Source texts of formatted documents
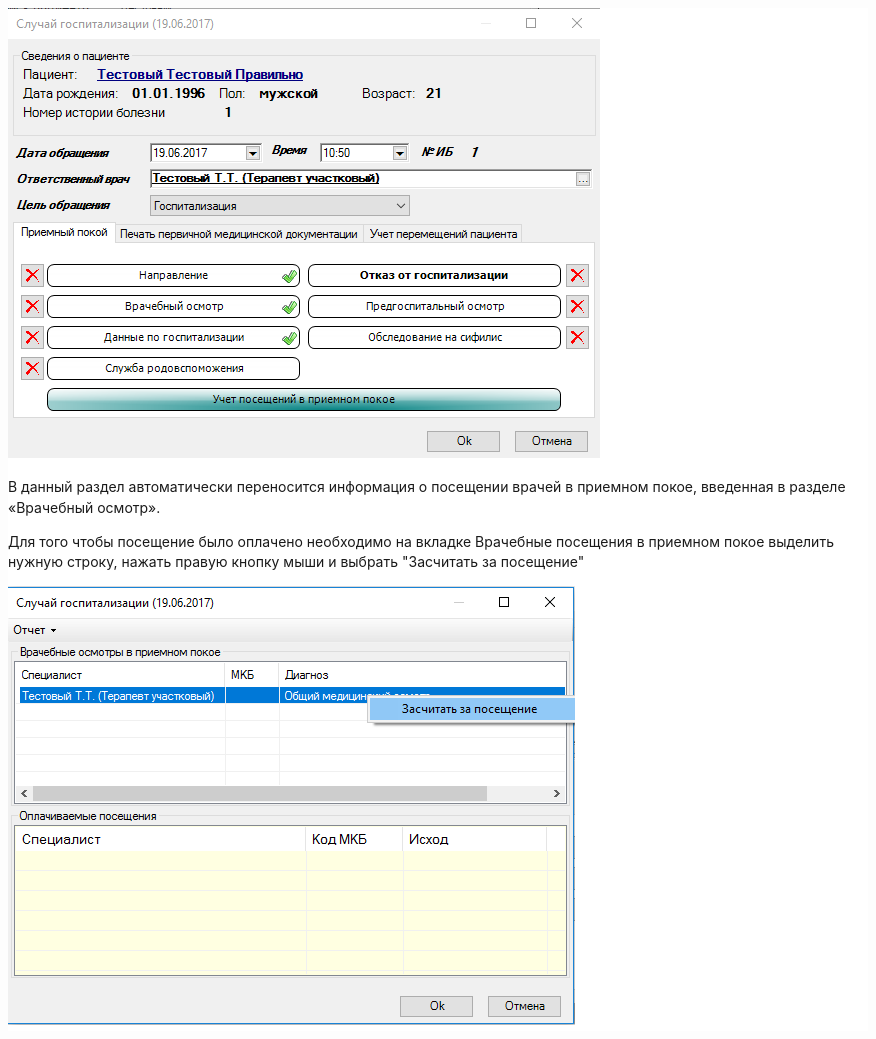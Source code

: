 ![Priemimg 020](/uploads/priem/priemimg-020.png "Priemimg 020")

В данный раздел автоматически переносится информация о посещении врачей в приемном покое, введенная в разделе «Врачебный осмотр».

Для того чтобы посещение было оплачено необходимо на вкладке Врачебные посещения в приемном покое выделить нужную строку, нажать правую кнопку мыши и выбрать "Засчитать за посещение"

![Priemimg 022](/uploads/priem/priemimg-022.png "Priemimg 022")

*Directions for this task:* Every line of the records above where the string "Priemimg" is found should be copied.

*Your solution:*
: ![Priemimg 020](/uploads/priem/priemimg-020.png "Priemimg 020")
![Priemimg 022](/uploads/priem/priemimg-022.png "Priemimg 022")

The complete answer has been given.